The majority of the American voters still distrusts the federal government because everyone’s experience, when on the receiving end of government, continually proves, at best, that government’s inevitable, callous indifference to its citizens, and, at worst, its all-too-frequent, institutionally-fermented malice. The lies and incompetence surrounding Ebola, the threat of ISIS, the continued backing of every wrong horse in the Middle East, while undermining America’s allies were on the voting public’s mind during this election. Government is usually incompetent and untrustworthy, but big government is even more hugely incompetent and monumentally untrustworthy. The only people who “like” big government are the implementers (read: government bureaucrats and employees), rather than the receivers of its efforts.
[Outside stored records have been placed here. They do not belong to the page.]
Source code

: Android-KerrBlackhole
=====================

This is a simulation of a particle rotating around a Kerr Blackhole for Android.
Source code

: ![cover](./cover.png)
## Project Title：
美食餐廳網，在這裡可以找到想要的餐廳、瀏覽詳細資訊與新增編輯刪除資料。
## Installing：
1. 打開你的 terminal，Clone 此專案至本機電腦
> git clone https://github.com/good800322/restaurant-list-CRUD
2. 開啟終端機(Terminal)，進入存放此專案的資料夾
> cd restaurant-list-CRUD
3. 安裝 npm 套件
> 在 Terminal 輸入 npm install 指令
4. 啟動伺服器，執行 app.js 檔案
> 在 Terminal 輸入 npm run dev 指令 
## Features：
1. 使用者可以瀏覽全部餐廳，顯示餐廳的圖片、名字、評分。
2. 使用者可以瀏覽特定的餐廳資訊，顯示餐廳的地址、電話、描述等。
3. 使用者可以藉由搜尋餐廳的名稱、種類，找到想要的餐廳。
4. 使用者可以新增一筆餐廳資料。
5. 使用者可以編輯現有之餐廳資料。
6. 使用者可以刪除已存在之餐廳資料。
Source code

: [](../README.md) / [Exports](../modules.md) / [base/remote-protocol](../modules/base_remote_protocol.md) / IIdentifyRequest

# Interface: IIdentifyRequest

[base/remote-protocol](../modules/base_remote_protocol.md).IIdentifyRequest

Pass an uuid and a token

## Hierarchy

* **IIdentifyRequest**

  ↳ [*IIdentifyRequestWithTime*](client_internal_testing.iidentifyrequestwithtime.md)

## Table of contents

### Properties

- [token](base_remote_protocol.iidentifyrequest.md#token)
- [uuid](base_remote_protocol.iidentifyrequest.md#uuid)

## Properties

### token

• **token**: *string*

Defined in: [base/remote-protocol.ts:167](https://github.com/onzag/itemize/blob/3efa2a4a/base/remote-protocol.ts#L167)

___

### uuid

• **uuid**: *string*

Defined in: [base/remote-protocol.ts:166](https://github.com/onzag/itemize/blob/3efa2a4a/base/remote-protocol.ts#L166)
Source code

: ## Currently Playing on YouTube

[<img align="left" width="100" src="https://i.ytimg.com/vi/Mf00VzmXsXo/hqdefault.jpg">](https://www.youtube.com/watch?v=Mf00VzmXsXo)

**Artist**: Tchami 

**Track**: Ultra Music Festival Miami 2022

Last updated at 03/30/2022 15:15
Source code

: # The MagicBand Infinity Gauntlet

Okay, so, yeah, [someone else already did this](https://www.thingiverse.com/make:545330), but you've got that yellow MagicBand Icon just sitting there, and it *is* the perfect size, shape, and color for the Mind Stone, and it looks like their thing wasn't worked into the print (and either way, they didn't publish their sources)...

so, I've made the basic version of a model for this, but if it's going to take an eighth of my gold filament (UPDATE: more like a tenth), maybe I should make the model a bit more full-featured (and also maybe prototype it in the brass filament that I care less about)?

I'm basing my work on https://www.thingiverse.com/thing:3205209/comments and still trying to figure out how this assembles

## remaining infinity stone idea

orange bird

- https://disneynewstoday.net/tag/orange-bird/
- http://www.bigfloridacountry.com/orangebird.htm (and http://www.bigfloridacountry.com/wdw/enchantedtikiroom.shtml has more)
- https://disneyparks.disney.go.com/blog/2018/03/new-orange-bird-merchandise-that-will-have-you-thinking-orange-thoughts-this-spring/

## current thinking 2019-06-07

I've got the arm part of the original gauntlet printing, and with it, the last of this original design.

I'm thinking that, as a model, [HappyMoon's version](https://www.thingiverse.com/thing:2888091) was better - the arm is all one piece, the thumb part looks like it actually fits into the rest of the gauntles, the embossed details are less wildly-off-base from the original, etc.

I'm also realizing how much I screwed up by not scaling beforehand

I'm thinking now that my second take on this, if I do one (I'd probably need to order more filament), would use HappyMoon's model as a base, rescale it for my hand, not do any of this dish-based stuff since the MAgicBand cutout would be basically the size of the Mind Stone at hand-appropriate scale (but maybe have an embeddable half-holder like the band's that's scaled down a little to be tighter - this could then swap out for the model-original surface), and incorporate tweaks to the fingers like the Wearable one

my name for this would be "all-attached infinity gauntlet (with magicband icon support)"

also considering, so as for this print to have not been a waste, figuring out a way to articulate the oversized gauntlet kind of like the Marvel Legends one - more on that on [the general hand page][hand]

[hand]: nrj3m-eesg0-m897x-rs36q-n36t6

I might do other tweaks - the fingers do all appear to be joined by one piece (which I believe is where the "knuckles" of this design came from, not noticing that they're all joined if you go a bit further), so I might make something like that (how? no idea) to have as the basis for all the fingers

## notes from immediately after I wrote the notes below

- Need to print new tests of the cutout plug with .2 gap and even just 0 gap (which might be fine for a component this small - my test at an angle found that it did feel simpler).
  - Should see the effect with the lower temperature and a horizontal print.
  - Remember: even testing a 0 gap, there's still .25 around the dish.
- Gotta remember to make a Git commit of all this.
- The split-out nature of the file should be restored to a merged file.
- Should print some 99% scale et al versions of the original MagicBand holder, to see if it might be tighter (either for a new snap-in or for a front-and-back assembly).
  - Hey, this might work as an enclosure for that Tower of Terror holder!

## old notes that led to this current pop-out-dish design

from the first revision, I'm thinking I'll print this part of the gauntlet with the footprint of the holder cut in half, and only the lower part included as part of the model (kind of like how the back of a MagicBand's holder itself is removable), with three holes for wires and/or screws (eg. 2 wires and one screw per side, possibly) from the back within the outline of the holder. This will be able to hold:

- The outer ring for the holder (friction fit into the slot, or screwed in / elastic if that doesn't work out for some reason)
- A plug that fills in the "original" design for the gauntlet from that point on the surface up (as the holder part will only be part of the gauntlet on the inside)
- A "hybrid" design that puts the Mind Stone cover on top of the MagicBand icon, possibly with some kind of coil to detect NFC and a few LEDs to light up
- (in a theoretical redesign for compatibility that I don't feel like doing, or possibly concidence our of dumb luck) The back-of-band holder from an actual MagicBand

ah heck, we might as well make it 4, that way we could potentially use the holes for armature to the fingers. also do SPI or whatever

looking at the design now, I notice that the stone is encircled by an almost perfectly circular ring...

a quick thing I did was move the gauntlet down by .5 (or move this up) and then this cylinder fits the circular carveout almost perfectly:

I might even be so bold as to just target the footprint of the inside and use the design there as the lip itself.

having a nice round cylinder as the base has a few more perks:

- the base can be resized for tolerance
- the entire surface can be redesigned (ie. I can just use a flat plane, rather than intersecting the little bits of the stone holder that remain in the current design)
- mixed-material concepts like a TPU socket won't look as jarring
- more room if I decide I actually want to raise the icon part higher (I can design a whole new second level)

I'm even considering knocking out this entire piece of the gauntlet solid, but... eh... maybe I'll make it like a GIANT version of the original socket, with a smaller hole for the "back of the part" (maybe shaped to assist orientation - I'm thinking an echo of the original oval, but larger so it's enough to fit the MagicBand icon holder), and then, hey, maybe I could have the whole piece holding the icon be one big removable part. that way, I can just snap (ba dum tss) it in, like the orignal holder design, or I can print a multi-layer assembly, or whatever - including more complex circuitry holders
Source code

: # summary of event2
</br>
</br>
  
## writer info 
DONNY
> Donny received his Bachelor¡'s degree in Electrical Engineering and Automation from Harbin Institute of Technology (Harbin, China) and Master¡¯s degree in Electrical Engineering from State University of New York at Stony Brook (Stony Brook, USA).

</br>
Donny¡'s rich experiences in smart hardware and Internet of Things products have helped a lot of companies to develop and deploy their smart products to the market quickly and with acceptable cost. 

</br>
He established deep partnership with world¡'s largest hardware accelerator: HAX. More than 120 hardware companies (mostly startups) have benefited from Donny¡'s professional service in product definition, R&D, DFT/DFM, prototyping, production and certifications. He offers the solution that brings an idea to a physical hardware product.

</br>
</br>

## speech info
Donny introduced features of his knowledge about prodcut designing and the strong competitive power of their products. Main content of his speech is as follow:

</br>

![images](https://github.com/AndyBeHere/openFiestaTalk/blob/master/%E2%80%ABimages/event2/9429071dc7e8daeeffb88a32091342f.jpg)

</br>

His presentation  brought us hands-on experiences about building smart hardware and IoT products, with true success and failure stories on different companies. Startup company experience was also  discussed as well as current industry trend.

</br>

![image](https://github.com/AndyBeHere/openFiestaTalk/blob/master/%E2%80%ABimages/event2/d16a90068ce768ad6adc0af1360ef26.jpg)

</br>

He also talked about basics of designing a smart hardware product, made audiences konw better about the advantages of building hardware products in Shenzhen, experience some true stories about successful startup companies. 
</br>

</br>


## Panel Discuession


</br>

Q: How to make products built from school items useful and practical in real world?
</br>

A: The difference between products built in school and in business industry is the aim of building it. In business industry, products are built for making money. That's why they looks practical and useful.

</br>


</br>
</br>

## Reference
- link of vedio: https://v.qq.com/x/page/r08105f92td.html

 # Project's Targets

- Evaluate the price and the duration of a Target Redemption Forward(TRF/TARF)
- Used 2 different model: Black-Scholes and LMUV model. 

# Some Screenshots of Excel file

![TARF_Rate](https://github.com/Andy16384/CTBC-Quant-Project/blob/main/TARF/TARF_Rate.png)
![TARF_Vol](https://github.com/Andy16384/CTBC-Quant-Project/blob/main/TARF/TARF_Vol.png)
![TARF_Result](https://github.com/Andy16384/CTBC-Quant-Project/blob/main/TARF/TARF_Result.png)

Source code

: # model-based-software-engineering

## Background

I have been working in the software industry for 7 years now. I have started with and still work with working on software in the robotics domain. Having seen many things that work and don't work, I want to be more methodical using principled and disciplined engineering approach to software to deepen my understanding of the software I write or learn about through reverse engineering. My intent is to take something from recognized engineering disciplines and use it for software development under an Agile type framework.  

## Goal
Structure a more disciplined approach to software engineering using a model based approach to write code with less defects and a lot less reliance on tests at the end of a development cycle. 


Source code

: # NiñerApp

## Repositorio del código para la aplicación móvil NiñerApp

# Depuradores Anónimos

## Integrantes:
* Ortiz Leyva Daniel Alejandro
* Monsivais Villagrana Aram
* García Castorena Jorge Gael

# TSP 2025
History teaches us that government does nothing well, except organized violence, and, when it fails in its attempt at doing anything else, it reverts back to organized violence to re-attempt its goal through force.

It is true that there has been a growing support for some issues that belong on the agenda of the left and public opinion has moved markedly on those issues. However, where the public has embraced leftist agenda, it has been about the reduction, and not the growth, of the federal government. The successful social advances by the left over the past 30 years have been the ones that emphasize individual freedom over governmental intrusion. Marijuana legalization laws are about removing the government’s intrusion. The new gay marriage laws are about removing government intrusion’s into individual privacy. Abortion and women’s rights issues have succeeded because they are about removing government intrusion.

Republicans do not fail because American voters drift back to the Democrats. Republicans fail when they make efforts to expand the government’s power and reduce individual freedom. Democrats are popular on any issues where they are advocating the reduction of government power and the expansion of individual freedom. Democrats, too, become unpopular when, once again, their overall policy implementation reveals to the public that the Democratic Party is the party of big government, tight controls, and ever-expanding government mandates.

Mr. Limbaugh is correct, however, that the Republican Party needs to spend more time in articulating the ideology of the country’s Founders and of Ronald Reagan. However, the deeper truth is that the party that articulates and implements policies that reduce the size, power, and intrusiveness of government will be the party that is the most successful.

The message of the mid-Term elections of 2014 for both parties is that individual freedom is always popular, and that voters still recognize the government leviathan as the single most dangerous thing to their lives, liberties, and properties.